**Problem requirements:** When the line containing "It is now trivial" is found in the data below, copy it and each line after it through the line containing "correct rounding according", exactly and with no others.

**Exercise input:**
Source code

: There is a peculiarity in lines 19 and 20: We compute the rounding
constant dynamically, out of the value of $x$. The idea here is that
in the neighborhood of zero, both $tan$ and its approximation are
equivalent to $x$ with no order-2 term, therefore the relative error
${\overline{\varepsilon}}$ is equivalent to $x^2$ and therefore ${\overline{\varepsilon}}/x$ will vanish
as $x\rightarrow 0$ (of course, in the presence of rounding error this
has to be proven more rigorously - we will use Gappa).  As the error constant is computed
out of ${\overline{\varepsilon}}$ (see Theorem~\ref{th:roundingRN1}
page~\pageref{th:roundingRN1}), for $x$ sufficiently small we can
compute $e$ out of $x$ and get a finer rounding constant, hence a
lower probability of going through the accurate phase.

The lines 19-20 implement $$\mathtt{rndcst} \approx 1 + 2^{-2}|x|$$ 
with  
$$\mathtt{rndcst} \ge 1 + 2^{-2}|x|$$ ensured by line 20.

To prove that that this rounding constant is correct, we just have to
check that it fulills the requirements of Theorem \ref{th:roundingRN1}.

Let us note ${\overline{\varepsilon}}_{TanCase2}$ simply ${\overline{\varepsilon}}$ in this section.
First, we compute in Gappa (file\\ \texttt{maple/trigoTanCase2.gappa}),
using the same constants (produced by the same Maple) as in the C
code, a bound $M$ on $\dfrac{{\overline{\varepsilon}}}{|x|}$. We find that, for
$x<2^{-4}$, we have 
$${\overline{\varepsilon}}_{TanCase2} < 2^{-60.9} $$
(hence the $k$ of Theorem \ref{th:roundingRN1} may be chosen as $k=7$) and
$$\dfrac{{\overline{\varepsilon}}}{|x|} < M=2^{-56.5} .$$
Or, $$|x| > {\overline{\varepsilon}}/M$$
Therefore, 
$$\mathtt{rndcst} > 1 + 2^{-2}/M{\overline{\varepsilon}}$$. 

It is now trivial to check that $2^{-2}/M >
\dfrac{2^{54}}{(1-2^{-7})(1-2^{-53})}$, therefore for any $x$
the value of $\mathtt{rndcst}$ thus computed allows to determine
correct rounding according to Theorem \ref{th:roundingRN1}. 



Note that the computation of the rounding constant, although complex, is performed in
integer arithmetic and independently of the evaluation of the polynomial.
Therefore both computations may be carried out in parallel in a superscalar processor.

**Task response:**
It is now trivial to check that $2^{-2}/M >
\dfrac{2^{54}}{(1-2^{-7})(1-2^{-53})}$, therefore for any $x$
the value of $\mathtt{rndcst}$ thus computed allows to determine
correct rounding according to Theorem \ref{th:roundingRN1}. 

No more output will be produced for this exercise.